Often referred to as silent diseases, osteopenia and osteoporosis often have no symptoms until a fracture occurs—which is why it’s so important to be proactive about our bone health! The most common fractures occur in the spine, hip, and wrist. They can be minor or severe, but almost always, they result in chronic pain and limited mobility.
What causes poor bone health?
Several factors can contribute to poor bone health, including age, genetics, and certain medical conditions, such as rheumatoid arthritis. Women are also at higher risk for osteoporosis than men due to the rapid loss of bone mass that happens after menopause. Lifestyle factors too—especially poor diet and lack of exercise—can further contribute to your risk.
How do I know if I have good bone health?
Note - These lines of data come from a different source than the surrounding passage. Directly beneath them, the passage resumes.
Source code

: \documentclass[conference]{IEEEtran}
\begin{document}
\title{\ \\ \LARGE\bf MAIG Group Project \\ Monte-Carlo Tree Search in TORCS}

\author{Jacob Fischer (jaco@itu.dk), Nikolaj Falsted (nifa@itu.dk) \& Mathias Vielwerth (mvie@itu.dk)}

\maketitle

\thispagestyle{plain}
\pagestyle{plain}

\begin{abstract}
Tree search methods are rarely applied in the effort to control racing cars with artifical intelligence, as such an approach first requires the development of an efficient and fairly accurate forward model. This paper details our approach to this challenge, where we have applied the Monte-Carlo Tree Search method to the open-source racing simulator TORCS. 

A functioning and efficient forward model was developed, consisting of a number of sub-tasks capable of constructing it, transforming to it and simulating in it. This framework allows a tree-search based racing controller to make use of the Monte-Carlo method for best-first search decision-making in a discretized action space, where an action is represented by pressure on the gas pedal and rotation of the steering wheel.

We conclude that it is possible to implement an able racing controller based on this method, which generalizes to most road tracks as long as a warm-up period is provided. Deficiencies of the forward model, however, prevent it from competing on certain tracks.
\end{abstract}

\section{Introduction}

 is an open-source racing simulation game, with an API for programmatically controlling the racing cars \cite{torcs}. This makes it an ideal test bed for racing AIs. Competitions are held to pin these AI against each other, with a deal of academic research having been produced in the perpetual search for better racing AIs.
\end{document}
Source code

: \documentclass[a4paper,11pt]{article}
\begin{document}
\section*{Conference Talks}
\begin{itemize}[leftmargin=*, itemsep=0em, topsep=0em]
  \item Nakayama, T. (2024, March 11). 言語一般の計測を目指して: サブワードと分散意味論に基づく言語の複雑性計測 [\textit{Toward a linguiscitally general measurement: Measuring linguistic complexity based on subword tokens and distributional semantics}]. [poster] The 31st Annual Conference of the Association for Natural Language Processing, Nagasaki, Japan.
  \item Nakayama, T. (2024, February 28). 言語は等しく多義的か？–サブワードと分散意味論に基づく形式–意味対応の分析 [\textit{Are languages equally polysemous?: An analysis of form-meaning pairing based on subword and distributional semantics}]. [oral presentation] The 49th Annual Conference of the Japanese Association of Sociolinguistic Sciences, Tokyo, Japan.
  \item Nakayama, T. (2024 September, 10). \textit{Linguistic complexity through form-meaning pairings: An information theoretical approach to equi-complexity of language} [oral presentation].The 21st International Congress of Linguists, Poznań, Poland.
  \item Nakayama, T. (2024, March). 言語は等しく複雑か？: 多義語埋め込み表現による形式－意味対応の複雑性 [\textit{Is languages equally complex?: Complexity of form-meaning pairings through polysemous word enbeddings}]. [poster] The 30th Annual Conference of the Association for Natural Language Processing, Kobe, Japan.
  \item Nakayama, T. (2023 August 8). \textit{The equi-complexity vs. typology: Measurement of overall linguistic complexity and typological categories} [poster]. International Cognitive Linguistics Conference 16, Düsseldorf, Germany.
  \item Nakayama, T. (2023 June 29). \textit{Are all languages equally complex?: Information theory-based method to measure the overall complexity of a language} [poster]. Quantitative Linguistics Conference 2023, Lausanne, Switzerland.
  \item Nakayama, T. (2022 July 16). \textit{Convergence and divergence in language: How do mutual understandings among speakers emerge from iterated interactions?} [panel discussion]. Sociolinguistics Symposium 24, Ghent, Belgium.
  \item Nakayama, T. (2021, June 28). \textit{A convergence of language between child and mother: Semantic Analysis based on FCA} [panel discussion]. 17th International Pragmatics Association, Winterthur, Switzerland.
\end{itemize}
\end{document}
A good indicator of bone health is high bone density, as this suggests strong bones. Bone density can be measured with an X-ray called a DEXA scan. I recommend that women over 65 and men over 70 get tested with or without symptoms. For women and men with risk factors for osteoporosis (chronic use of steroid medication, low level of sex hormones, weight loss surgery, etc) I recommend a screening at age 50.
How do you improve bone health?
Fortunately, many of the risk factors for osteoporosis can be avoided or reduced, and there are many lifestyle changes you can make to improve your bone health as you age.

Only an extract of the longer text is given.